### THE RECORDS

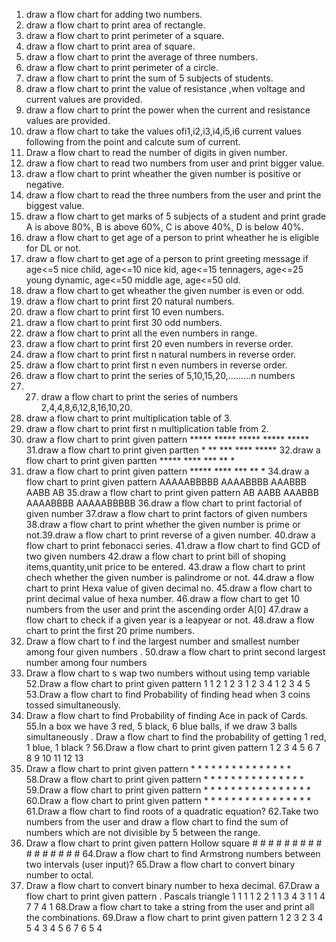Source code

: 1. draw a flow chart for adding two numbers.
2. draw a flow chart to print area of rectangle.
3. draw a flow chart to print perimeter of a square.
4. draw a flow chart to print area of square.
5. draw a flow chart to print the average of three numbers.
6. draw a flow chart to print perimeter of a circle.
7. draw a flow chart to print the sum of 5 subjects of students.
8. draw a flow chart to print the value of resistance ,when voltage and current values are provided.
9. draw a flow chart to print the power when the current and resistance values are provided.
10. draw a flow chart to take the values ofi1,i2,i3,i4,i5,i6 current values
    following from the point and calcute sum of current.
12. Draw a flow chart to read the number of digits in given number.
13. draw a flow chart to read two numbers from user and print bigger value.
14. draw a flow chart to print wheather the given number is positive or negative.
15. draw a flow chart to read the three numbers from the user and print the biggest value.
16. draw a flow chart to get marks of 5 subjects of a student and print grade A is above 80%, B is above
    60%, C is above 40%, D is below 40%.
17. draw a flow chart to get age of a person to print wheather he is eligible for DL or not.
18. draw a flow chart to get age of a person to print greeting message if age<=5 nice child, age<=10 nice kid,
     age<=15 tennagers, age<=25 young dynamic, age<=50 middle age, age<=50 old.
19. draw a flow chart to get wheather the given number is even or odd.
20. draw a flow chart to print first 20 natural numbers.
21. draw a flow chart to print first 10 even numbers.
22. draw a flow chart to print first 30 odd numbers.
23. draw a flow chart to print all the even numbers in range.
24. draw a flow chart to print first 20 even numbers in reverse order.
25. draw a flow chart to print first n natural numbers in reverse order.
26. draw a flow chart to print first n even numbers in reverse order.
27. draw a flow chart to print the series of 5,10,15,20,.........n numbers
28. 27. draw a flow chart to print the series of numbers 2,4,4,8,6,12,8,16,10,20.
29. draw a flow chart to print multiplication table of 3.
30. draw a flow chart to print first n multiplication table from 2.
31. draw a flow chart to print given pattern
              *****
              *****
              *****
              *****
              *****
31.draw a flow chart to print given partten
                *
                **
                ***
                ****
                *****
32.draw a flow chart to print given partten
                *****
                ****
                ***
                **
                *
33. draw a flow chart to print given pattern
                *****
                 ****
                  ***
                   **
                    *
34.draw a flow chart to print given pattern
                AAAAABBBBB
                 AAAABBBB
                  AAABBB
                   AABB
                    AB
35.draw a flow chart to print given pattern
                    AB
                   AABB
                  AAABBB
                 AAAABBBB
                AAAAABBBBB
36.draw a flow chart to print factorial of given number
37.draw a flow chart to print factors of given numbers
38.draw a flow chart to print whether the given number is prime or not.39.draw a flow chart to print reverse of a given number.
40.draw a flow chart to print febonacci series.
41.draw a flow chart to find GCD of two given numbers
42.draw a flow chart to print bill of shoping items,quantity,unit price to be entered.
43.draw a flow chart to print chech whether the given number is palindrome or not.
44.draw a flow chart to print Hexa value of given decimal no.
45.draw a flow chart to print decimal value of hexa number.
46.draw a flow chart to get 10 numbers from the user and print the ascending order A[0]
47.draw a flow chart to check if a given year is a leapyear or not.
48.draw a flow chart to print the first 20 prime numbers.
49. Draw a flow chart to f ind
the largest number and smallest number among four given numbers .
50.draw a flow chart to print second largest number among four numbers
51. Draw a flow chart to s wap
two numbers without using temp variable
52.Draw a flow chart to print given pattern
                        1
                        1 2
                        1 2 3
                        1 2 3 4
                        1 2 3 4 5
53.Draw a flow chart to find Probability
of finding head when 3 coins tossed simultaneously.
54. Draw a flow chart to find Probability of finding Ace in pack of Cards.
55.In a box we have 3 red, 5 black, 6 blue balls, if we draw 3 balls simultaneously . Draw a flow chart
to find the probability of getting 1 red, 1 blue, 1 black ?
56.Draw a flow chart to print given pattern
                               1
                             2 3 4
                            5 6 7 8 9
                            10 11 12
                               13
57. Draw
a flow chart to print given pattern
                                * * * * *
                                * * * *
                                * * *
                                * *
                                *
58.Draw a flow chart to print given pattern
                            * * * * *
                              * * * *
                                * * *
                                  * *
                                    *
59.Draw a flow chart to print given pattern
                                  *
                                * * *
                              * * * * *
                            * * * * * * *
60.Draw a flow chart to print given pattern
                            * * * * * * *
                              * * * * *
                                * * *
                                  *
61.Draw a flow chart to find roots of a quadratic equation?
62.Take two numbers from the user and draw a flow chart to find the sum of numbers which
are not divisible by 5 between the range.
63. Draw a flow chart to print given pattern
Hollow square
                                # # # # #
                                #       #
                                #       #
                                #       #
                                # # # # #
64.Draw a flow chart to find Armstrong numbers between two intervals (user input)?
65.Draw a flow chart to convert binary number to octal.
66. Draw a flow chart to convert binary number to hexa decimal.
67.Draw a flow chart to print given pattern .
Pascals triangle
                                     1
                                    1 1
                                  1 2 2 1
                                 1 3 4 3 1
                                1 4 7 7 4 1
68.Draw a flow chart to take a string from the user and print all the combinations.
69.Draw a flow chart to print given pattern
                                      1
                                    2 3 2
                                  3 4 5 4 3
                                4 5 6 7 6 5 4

######

BRIEF: Each entry above needs to be restated without a single word changed; skip the images.

SOLUTION BELOW:
Source code

: 1. draw a flow chart for adding two numbers.
2. draw a flow chart to print area of rectangle.
3. draw a flow chart to print perimeter of a square.
4. draw a flow chart to print area of square.
5. draw a flow chart to print the average of three numbers.
6. draw a flow chart to print perimeter of a circle.
7. draw a flow chart to print the sum of 5 subjects of students.
8. draw a flow chart to print the value of resistance ,when voltage and current values are provided.
9. draw a flow chart to print the power when the current and resistance values are provided.
10. draw a flow chart to take the values ofi1,i2,i3,i4,i5,i6 current values
    following from the point and calcute sum of current.
12. Draw a flow chart to read the number of digits in given number.
13. draw a flow chart to read two numbers from user and print bigger value.
14. draw a flow chart to print wheather the given number is positive or negative.
15. draw a flow chart to read the three numbers from the user and print the biggest value.
16. draw a flow chart to get marks of 5 subjects of a student and print grade A is above 80%, B is above
    60%, C is above 40%, D is below 40%.
17. draw a flow chart to get age of a person to print wheather he is eligible for DL or not.
18. draw a flow chart to get age of a person to print greeting message if age<=5 nice child, age<=10 nice kid,
     age<=15 tennagers, age<=25 young dynamic, age<=50 middle age, age<=50 old.
19. draw a flow chart to get wheather the given number is even or odd.
20. draw a flow chart to print first 20 natural numbers.
21. draw a flow chart to print first 10 even numbers.
22. draw a flow chart to print first 30 odd numbers.
23. draw a flow chart to print all the even numbers in range.
24. draw a flow chart to print first 20 even numbers in reverse order.
25. draw a flow chart to print first n natural numbers in reverse order.
26. draw a flow chart to print first n even numbers in reverse order.
27. draw a flow chart to print the series of 5,10,15,20,.........n numbers
28. 27. draw a flow chart to print the series of numbers 2,4,4,8,6,12,8,16,10,20.
29. draw a flow chart to print multiplication table of 3.
30. draw a flow chart to print first n multiplication table from 2.
31. draw a flow chart to print given pattern
              *****
              *****
              *****
              *****
              *****
31.draw a flow chart to print given partten
                *
                **
                ***
                ****
                *****
32.draw a flow chart to print given partten
                *****
                ****
                ***
                **
                *
33. draw a flow chart to print given pattern
                *****
                 ****
                  ***
                   **
                    *
34.draw a flow chart to print given pattern
                AAAAABBBBB
                 AAAABBBB
                  AAABBB
                   AABB
                    AB
35.draw a flow chart to print given pattern
                    AB
                   AABB
                  AAABBB
                 AAAABBBB
                AAAAABBBBB
36.draw a flow chart to print factorial of given number
37.draw a flow chart to print factors of given numbers
38.draw a flow chart to print whether the given number is prime or not.39.draw a flow chart to print reverse of a given number.
40.draw a flow chart to print febonacci series.
41.draw a flow chart to find GCD of two given numbers
42.draw a flow chart to print bill of shoping items,quantity,unit price to be entered.
43.draw a flow chart to print chech whether the given number is palindrome or not.
44.draw a flow chart to print Hexa value of given decimal no.
45.draw a flow chart to print decimal value of hexa number.
46.draw a flow chart to get 10 numbers from the user and print the ascending order A[0]
47.draw a flow chart to check if a given year is a leapyear or not.
48.draw a flow chart to print the first 20 prime numbers.
49. Draw a flow chart to f ind
the largest number and smallest number among four given numbers .
50.draw a flow chart to print second largest number among four numbers
51. Draw a flow chart to s wap
two numbers without using temp variable
52.Draw a flow chart to print given pattern
                        1
                        1 2
                        1 2 3
                        1 2 3 4
                        1 2 3 4 5
53.Draw a flow chart to find Probability
of finding head when 3 coins tossed simultaneously.
54. Draw a flow chart to find Probability of finding Ace in pack of Cards.
55.In a box we have 3 red, 5 black, 6 blue balls, if we draw 3 balls simultaneously . Draw a flow chart
to find the probability of getting 1 red, 1 blue, 1 black ?
56.Draw a flow chart to print given pattern
                               1
                             2 3 4
                            5 6 7 8 9
                            10 11 12
                               13
57. Draw
a flow chart to print given pattern
                                * * * * *
                                * * * *
                                * * *
                                * *
                                *
58.Draw a flow chart to print given pattern
                            * * * * *
                              * * * *
                                * * *
                                  * *
                                    *
59.Draw a flow chart to print given pattern
                                  *
                                * * *
                              * * * * *
                            * * * * * * *
60.Draw a flow chart to print given pattern
                            * * * * * * *
                              * * * * *
                                * * *
                                  *
61.Draw a flow chart to find roots of a quadratic equation?
62.Take two numbers from the user and draw a flow chart to find the sum of numbers which
are not divisible by 5 between the range.
63. Draw a flow chart to print given pattern
Hollow square
                                # # # # #
                                #       #
                                #       #
                                #       #
                                # # # # #
64.Draw a flow chart to find Armstrong numbers between two intervals (user input)?
65.Draw a flow chart to convert binary number to octal.
66. Draw a flow chart to convert binary number to hexa decimal.
67.Draw a flow chart to print given pattern .
Pascals triangle
                                     1
                                    1 1
                                  1 2 2 1
                                 1 3 4 3 1
                                1 4 7 7 4 1
68.Draw a flow chart to take a string from the user and print all the combinations.
69.Draw a flow chart to print given pattern
                                      1
                                    2 3 2
                                  3 4 5 4 3
                                4 5 6 7 6 5 4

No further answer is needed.